### DATA FOR THIS TASK

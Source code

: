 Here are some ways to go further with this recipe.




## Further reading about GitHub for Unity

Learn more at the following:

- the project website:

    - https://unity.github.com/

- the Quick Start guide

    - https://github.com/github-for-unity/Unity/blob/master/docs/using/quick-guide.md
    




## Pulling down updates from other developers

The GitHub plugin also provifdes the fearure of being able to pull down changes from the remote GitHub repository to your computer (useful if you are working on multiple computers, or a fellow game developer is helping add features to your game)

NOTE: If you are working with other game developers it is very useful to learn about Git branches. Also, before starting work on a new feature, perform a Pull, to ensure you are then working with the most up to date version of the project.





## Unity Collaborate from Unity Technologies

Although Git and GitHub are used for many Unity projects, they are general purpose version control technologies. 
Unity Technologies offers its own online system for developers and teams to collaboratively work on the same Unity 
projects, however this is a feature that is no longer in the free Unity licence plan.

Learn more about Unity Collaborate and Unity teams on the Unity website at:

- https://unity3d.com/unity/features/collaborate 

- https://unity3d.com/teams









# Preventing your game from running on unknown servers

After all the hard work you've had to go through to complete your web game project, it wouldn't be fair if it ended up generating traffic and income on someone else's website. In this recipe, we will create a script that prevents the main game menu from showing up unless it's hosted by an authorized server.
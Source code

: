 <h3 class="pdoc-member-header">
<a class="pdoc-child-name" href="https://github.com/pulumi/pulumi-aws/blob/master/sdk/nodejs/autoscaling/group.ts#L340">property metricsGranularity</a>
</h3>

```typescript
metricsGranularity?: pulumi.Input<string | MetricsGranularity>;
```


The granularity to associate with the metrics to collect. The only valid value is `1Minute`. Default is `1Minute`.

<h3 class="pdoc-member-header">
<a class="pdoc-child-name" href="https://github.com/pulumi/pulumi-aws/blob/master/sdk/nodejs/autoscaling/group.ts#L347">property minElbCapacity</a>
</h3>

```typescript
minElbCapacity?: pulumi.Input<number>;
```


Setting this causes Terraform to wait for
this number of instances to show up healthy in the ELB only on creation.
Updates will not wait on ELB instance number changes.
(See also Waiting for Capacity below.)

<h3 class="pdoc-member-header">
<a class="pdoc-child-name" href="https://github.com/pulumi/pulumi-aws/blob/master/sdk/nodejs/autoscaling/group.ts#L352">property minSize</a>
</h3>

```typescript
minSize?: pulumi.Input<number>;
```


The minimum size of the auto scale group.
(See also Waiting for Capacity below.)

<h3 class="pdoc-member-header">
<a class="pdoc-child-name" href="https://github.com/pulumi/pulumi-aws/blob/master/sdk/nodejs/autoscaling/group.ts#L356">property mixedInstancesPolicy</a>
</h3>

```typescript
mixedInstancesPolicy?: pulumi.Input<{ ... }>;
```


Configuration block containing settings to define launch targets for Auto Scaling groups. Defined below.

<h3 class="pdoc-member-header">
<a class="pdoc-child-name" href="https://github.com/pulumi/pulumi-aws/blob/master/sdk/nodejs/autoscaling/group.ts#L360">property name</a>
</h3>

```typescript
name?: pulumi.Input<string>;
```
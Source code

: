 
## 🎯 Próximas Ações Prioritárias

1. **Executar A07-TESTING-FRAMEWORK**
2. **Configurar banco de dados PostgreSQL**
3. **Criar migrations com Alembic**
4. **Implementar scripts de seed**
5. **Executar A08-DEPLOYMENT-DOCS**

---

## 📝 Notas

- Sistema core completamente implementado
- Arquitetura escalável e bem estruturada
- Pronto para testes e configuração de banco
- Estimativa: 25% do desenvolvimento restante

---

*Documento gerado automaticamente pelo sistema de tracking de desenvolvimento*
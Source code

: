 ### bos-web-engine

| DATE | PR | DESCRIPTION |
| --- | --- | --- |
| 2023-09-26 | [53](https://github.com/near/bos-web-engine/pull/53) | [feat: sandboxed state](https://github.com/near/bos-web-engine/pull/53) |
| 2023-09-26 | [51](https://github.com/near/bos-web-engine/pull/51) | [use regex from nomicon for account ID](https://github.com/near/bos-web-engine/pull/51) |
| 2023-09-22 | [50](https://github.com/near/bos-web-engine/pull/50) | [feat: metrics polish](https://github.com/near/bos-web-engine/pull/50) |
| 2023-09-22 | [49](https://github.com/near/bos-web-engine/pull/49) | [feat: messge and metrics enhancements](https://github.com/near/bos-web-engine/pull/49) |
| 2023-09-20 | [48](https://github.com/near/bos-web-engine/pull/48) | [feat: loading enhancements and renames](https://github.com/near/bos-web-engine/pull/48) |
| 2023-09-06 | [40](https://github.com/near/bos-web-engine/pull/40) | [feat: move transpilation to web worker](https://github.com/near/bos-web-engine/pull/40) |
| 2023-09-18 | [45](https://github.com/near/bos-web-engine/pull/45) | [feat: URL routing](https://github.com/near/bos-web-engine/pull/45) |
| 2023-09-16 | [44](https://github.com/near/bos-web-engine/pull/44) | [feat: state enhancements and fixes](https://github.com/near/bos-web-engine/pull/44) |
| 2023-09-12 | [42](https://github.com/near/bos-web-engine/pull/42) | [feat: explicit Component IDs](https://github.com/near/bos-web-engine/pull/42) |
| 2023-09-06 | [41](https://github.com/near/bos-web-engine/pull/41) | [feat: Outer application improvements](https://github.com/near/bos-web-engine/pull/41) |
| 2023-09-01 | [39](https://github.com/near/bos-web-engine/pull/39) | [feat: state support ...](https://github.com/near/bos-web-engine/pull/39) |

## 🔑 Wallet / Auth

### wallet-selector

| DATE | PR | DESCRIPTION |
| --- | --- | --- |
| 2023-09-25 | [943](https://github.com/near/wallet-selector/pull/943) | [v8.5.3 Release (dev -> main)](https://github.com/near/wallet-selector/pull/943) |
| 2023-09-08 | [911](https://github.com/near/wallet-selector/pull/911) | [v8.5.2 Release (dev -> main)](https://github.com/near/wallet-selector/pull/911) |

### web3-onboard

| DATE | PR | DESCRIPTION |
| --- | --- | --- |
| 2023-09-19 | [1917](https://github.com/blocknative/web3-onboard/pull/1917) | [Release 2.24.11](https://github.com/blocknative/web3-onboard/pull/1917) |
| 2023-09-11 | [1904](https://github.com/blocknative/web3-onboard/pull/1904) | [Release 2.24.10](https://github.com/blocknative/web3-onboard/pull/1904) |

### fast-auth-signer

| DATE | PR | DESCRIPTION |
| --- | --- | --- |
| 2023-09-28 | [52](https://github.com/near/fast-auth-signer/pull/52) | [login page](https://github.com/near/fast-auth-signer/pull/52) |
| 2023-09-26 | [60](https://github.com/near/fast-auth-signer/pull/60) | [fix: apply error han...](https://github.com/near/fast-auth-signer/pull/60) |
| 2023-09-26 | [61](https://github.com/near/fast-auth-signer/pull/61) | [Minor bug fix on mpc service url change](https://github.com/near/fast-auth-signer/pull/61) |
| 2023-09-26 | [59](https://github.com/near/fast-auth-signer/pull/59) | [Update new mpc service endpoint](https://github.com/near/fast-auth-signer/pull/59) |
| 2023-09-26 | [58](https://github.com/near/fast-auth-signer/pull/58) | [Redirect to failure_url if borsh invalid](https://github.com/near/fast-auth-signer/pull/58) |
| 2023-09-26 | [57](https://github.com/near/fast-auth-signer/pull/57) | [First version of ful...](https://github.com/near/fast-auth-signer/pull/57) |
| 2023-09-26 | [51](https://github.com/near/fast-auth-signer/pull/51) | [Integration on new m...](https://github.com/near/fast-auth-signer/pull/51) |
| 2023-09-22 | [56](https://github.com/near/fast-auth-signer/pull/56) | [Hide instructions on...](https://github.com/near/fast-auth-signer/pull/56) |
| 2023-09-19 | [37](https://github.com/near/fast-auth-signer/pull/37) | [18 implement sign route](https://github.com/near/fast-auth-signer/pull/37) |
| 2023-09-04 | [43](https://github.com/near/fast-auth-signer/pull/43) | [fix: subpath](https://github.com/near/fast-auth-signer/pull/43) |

######

TASK BRIEF => Only the lines from the one containing "Updates will not" through the one containing "2. **Configurar banco de dados PostgreSQL**" are to be retyped, both boundary lines included, with no other material.

SOLUTION BELOW =>
Updates will not wait on ELB instance number changes.
(See also Waiting for Capacity below.)

<h3 class="pdoc-member-header">
<a class="pdoc-child-name" href="https://github.com/pulumi/pulumi-aws/blob/master/sdk/nodejs/autoscaling/group.ts#L352">property minSize</a>
</h3>

```typescript
minSize?: pulumi.Input<number>;
```


The minimum size of the auto scale group.
(See also Waiting for Capacity below.)

<h3 class="pdoc-member-header">
<a class="pdoc-child-name" href="https://github.com/pulumi/pulumi-aws/blob/master/sdk/nodejs/autoscaling/group.ts#L356">property mixedInstancesPolicy</a>
</h3>

```typescript
mixedInstancesPolicy?: pulumi.Input<{ ... }>;
```


Configuration block containing settings to define launch targets for Auto Scaling groups. Defined below.

<h3 class="pdoc-member-header">
<a class="pdoc-child-name" href="https://github.com/pulumi/pulumi-aws/blob/master/sdk/nodejs/autoscaling/group.ts#L360">property name</a>
</h3>

```typescript
name?: pulumi.Input<string>;
```
Source code

: 
## 🎯 Próximas Ações Prioritárias

1. **Executar A07-TESTING-FRAMEWORK**
2. **Configurar banco de dados PostgreSQL**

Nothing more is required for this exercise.